The gang of Slabbers I encountered at the foot of Salvation Mountain didn’t drink. They weren’t Christians, Muslim or Jews just Slabbers who saw Marijuana as the holy grail, and understood the concept of the Bud-being-wiser. Enjoying the upside of legalisation, Salvation Mountain is a wonderfully odd site to behold especially as the golden hour emanates it’s golden rays upon everything in its path, as if God, for an hour wants everything’s beauty to be at the forefront, allowing us to bask in the delight of sheer existence…..or It was the Alien OG and my 6th Rolling Rock providing a divine intervention.
Salvation mountain as illustrated by our golden hour snaps is an ode to John 3:16 using a fair amount of Latex paint, what else would survive the elements and thrive?
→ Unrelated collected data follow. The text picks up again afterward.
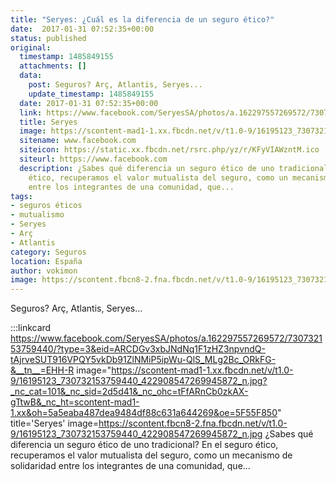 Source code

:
 ```yaml
---
title: "Seryes: ¿Cuál es la diferencia de un seguro ético?"
date:  2017-01-31 07:52:35+00:00
status: published
original:
  timestamp: 1485849155
  attachments: []
  data:
    post: Seguros? Arç, Atlantis, Seryes...
    update_timestamp: 1485849155
  date: 2017-01-31 07:52:35+00:00
  link: https://www.facebook.com/SeryesSA/photos/a.162297557269572/730732153759440/?type=3&eid=ARCDGv3xbJNdNq1F1zHZ3npvndQ-tAjrveSUT916VPQY5vkDb91ZlNMiP5ipWu-QlS_MLg2Bc_ORkFG-&__tn__=EHH-R
  title: Seryes
  image: https://scontent-mad1-1.xx.fbcdn.net/v/t1.0-9/16195123_730732153759440_422908547269945872_n.jpg?_nc_cat=101&_nc_sid=2d5d41&_nc_ohc=tFfARnCb0zkAX-gTtwB&_nc_ht=scontent-mad1-1.xx&oh=5a5eaba487dea9484df88c631a644269&oe=5F55F850
  sitename: www.facebook.com
  siteicon: https://static.xx.fbcdn.net/rsrc.php/yz/r/KFyVIAWzntM.ico
  siteurl: https://www.facebook.com
  description: ¿Sabes qué diferencia un seguro ético de uno tradicional? En el seguro
    ético, recuperamos el valor mutualista del seguro, como un mecanismo de solidaridad
    entre los integrantes de una comunidad, que...
tags:
- seguros éticos
- mutualismo
- Seryes
- Arç
- Atlantis
category: Seguros
location: España
author: vokimon
image: https://scontent.fbcn8-2.fna.fbcdn.net/v/t1.0-9/16195123_730732153759440_422908547269945872_n.jpg
---
```

Seguros? Arç, Atlantis, Seryes...

:::linkcard https://www.facebook.com/SeryesSA/photos/a.162297557269572/730732153759440/?type=3&eid=ARCDGv3xbJNdNq1F1zHZ3npvndQ-tAjrveSUT916VPQY5vkDb91ZlNMiP5ipWu-QlS_MLg2Bc_ORkFG-&__tn__=EHH-R image="https://scontent-mad1-1.xx.fbcdn.net/v/t1.0-9/16195123_730732153759440_422908547269945872_n.jpg?_nc_cat=101&_nc_sid=2d5d41&_nc_ohc=tFfARnCb0zkAX-gTtwB&_nc_ht=scontent-mad1-1.xx&oh=5a5eaba487dea9484df88c631a644269&oe=5F55F850" title='Seryes' image=https://scontent.fbcn8-2.fna.fbcdn.net/v/t1.0-9/16195123_730732153759440_422908547269945872_n.jpg
    ¿Sabes qué diferencia un seguro ético de uno tradicional?
    En el seguro ético, recuperamos el valor mutualista del seguro,
    como un mecanismo de solidaridad entre los integrantes de una comunidad, que...


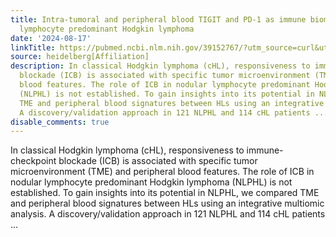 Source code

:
 ```yaml
---
title: Intra-tumoral and peripheral blood TIGIT and PD-1 as immune biomarkers in nodular
  lymphocyte predominant Hodgkin lymphoma
date: '2024-08-17'
linkTitle: https://pubmed.ncbi.nlm.nih.gov/39152767/?utm_source=curl&utm_medium=rss&utm_campaign=pubmed-2&utm_content=1FakS-2QOkCT8HsMOQP1bCRQ4YzyumYOmxmF0moLsQ3dFB1E9V&fc=20220326224207&ff=20240817183523&v=2.18.0.post9+e462414
source: heidelberg[Affiliation]
description: In classical Hodgkin lymphoma (cHL), responsiveness to immune-checkpoint
  blockade (ICB) is associated with specific tumor microenvironment (TME) and peripheral
  blood features. The role of ICB in nodular lymphocyte predominant Hodgkin lymphoma
  (NLPHL) is not established. To gain insights into its potential in NLPHL, we compared
  TME and peripheral blood signatures between HLs using an integrative multiomic analysis.
  A discovery/validation approach in 121 NLPHL and 114 cHL patients ...
disable_comments: true
---
```

In classical Hodgkin lymphoma (cHL), responsiveness to immune-checkpoint blockade (ICB) is associated with specific tumor microenvironment (TME) and peripheral blood features. The role of ICB in nodular lymphocyte predominant Hodgkin lymphoma (NLPHL) is not established. To gain insights into its potential in NLPHL, we compared TME and peripheral blood signatures between HLs using an integrative multiomic analysis. A discovery/validation approach in 121 NLPHL and 114 cHL patients ...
This quote is a pretty favoured bible exert as if you flip an “In n” Burger” cup you’ll fine John 3:16 written and sitting quietly on the underside, so next time you enjoy one of the west coasts favoured burger joint, remember you are eating the body of Christ, Transubstantiation along with animal style fries is always on the menu whether you like it or not.
This holy mound is really the gateway to the rest of Slab City and it’s visual free-for-all landscape, which has proven a suitably apocalyptic backdrop for a host of film and televisual needs (have a google). The rest of the former Military base is divided into areas such as East Jesus & The Range, East Jesus being the centre of artistic installations & abandoned small aircrafts. As night emerged suddenly, & despite warnings from the outside world to avoid “The Slab” at night, It was a largely pleasant experience following the road to the end of “The Range” & having what was presented as chilli and beans in the local bar.
This way of existing “Off the Grid” & relying on Solar power may not be for most of us, but 4G reception was pretty ace & all the inhabitants I met had more moral fibre than the average heathen in the street, a salient example being that many visitors who have left possessions etc cameras have had them returned to them (somehow) at the expense of inhabitants. Many communities don’t have a unified idea of respect, preservation and sanctity, however Slab City ethos & its citizens commitment to this approach should be lauded & visited in moderation by us non-Slabbers.